According to UNAIDS, approximately 37.7 million people worldwide live with HIV/AIDS. In the United States, government statistics show 1.2 million people have HIV and estimate that 34,800 Americans were newly infected with HIV in 2019. Across the globe, UNAIDS estimates that approximately 1.5 million individuals were newly infected with HIV in 2020. The Washington D.C./Baltimore area is often cited as a ‘hot spot’ for HIV, with Washington, D.C., having the highest rate of infection at nearly 46 cases per 100,000 population and Baltimore City having rates of 17 cases per 100,000. Maryland also ranks sixth among U.S. states and territories in HIV diagnosis rates, with more than 900 new cases in 2019 alone, according to the Maryland Department of Health.
Since the late 1980s, antiretroviral drugs have restored quality of life to persons living with HIV and, in some cases, have even been used to prevent new infections. However, no approved treatment has demonstrated the ability to cure HIV. AGT is committed to addressing this unmet medical need.
AGT103-T is a genetically modified cell product made from a person's own cells. AGT's unique approach focuses on permanently repairing the key immune system damage caused by HIV. AGT’s goal is to develop a cell and gene therapy capable of repairing the immune system so it will provide natural control over HIV replication.

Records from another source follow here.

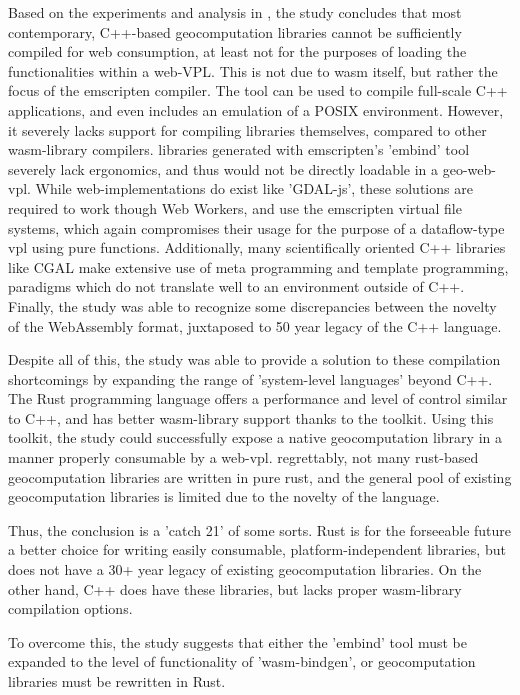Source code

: Based on the experiments and analysis in , the study concludes that most contemporary, C++-based geocomputation libraries cannot be sufficiently compiled for web consumption, at least not for the purposes of loading the functionalities within a web-VPL.    
This is not due to wasm itself, but rather the focus of the emscripten compiler.
The tool can be used to compile full-scale C++ applications, and even includes an emulation of a POSIX environment.
However, it severely lacks support for compiling libraries themselves, compared to other wasm-library compilers.
libraries generated with emscripten's 'embind' tool severely lack ergonomics, and thus would not be directly loadable in a geo-web-vpl.
While web-implementations do exist like 'GDAL-js', these solutions are required to work though Web Workers, and use the emscripten virtual file systems, which again compromises their usage for the purpose of a dataflow-type vpl using pure functions.
Additionally, many scientifically oriented C++ libraries like CGAL make extensive use of meta programming and template programming, paradigms which do not translate well to an environment outside of C++. 
Finally, the study was able to recognize some discrepancies between the novelty of the WebAssembly format, juxtaposed to 50 year legacy of the C++ language.

Despite all of this, the study was able to provide a solution to these compilation shortcomings by expanding the range of 'system-level languages' beyond C++. 
The Rust programming language offers a performance and level of control similar to C++, and has better wasm-library support thanks to the  toolkit. 
Using this toolkit, the study could successfully expose a native geocomputation library in a manner properly consumable by a web-vpl.
regrettably, not many rust-based geocomputation libraries are written in pure rust, and the general pool of existing geocomputation libraries is limited due to the novelty of the language. 

Thus, the conclusion is a 'catch 21' of some sorts.
Rust is for the forseeable future a better choice for writing easily consumable, platform-independent libraries, but does not have a 30+ year legacy of existing geocomputation libraries. 
On the other hand, C++ does have these libraries, but lacks proper wasm-library compilation options.

To overcome this, the study suggests that either the 'embind' tool must be expanded to the level of functionality of  'wasm-bindgen', or geocomputation libraries must be rewritten in Rust.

About American Gene Technologies
AGT is a gene and cell therapy company with a proprietary gene-delivery platform for rapid development of cell and gene therapies to cure infectious diseases, cancers, and inherited disorders. AGT's mission is to transform people's lives through genetic medicines that rid the body of disease. AGT has been granted four patents for the technology used to make AGT103-T and 11 patents for its unique immuno-oncology approach to stimulate gamma-delta (γδ) T cells to destroy a variety of solid tumors. The company has developed a synthetic gene for treating Phenylketonuria (PKU), a debilitating inherited disease. AGT's treatment for PKU has been granted Orphan Drug Designation by the Food and Drug Administration (FDA), and it is expected to reach the clinic in 2022.